Copy each line from the entries that the word "Competitive" appears in.

Data for the task =>
------------------------

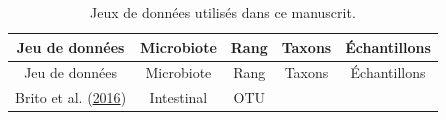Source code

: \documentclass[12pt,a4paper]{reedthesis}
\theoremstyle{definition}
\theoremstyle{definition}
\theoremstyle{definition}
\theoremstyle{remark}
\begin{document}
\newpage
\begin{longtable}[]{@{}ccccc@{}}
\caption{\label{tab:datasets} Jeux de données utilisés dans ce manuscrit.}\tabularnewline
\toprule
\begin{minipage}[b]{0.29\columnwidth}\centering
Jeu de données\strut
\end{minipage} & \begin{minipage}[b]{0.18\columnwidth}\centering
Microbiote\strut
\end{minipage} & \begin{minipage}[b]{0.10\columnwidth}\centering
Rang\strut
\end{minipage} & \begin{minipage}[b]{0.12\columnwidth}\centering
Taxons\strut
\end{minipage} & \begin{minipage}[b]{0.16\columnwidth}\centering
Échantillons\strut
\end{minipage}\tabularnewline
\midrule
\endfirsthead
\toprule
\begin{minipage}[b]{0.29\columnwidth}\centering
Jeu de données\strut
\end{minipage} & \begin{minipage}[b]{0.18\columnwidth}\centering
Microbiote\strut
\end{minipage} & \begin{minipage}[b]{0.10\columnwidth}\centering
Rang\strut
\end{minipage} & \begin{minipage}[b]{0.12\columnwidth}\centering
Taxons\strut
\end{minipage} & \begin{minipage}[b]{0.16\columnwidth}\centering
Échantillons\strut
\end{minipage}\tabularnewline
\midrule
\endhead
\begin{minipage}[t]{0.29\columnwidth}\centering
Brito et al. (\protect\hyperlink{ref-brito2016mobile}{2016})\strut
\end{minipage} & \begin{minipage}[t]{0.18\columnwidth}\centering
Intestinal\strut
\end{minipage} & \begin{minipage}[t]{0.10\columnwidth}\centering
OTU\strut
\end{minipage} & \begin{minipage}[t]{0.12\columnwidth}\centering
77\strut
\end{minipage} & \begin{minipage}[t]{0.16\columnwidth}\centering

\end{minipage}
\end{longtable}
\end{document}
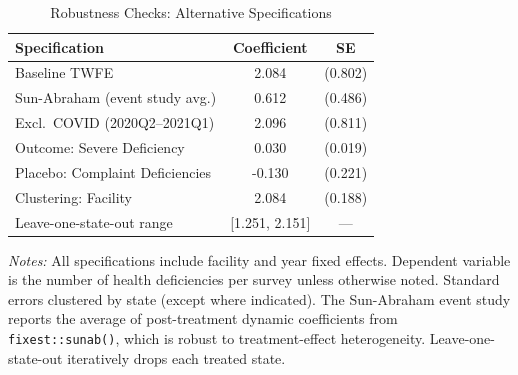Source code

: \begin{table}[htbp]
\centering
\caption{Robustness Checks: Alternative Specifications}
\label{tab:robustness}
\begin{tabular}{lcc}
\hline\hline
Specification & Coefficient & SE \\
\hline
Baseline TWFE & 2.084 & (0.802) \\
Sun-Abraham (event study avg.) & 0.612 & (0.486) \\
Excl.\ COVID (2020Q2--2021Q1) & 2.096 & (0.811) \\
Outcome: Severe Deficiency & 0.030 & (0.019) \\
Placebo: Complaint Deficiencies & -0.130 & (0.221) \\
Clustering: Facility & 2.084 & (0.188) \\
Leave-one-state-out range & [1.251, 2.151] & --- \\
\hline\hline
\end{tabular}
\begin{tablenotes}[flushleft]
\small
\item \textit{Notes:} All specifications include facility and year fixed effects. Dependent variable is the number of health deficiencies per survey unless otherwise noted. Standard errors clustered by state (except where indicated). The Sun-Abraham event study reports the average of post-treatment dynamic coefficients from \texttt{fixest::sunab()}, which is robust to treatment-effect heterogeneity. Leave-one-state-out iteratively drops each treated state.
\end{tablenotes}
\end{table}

------------------------

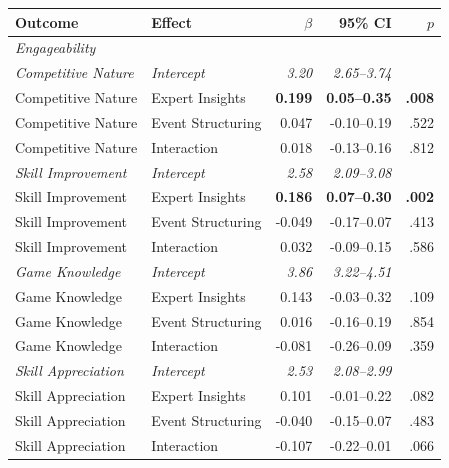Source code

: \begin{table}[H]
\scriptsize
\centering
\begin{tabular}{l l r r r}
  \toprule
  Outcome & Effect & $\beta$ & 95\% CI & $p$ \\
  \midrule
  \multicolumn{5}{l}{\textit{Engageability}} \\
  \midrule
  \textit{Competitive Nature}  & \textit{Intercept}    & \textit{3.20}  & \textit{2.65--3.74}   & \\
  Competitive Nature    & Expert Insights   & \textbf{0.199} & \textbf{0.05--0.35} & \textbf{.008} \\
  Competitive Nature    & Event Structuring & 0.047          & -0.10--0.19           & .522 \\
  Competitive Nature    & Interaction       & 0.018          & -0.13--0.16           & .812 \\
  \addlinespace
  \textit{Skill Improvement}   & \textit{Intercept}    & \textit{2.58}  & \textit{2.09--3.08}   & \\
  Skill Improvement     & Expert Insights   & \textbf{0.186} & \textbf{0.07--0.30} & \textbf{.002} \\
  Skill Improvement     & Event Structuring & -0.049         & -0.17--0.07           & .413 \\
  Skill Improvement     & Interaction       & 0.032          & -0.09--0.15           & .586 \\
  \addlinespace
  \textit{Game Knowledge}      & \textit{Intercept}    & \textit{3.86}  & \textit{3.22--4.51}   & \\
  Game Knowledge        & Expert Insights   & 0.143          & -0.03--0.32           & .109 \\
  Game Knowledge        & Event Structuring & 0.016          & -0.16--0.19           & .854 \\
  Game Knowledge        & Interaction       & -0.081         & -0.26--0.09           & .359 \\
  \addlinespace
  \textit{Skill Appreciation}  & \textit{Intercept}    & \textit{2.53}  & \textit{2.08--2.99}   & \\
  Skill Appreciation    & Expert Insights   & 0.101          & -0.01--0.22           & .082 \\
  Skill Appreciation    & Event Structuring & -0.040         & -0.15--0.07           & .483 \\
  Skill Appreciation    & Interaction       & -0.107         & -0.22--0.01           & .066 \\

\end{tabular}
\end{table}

------------------------

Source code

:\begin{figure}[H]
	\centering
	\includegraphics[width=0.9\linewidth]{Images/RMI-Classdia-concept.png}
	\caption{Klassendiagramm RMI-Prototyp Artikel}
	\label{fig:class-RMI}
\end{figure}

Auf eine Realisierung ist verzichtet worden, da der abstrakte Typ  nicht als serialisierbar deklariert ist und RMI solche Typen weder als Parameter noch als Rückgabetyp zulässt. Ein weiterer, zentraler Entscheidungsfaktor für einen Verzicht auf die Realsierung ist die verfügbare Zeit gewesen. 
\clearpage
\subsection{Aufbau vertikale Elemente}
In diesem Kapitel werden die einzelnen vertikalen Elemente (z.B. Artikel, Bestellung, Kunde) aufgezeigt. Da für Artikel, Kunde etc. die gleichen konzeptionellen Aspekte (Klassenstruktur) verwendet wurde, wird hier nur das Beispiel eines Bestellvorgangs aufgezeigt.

------------------------

Problem solution =>
  \textit{Competitive Nature}  & \textit{Intercept}    & \textit{3.20}  & \textit{2.65--3.74}   & \\
  Competitive Nature    & Expert Insights   & \textbf{0.199} & \textbf{0.05--0.35} & \textbf{.008} \\
  Competitive Nature    & Event Structuring & 0.047          & -0.10--0.19           & .522 \\
  Competitive Nature    & Interaction       & 0.018          & -0.13--0.16           & .812 \\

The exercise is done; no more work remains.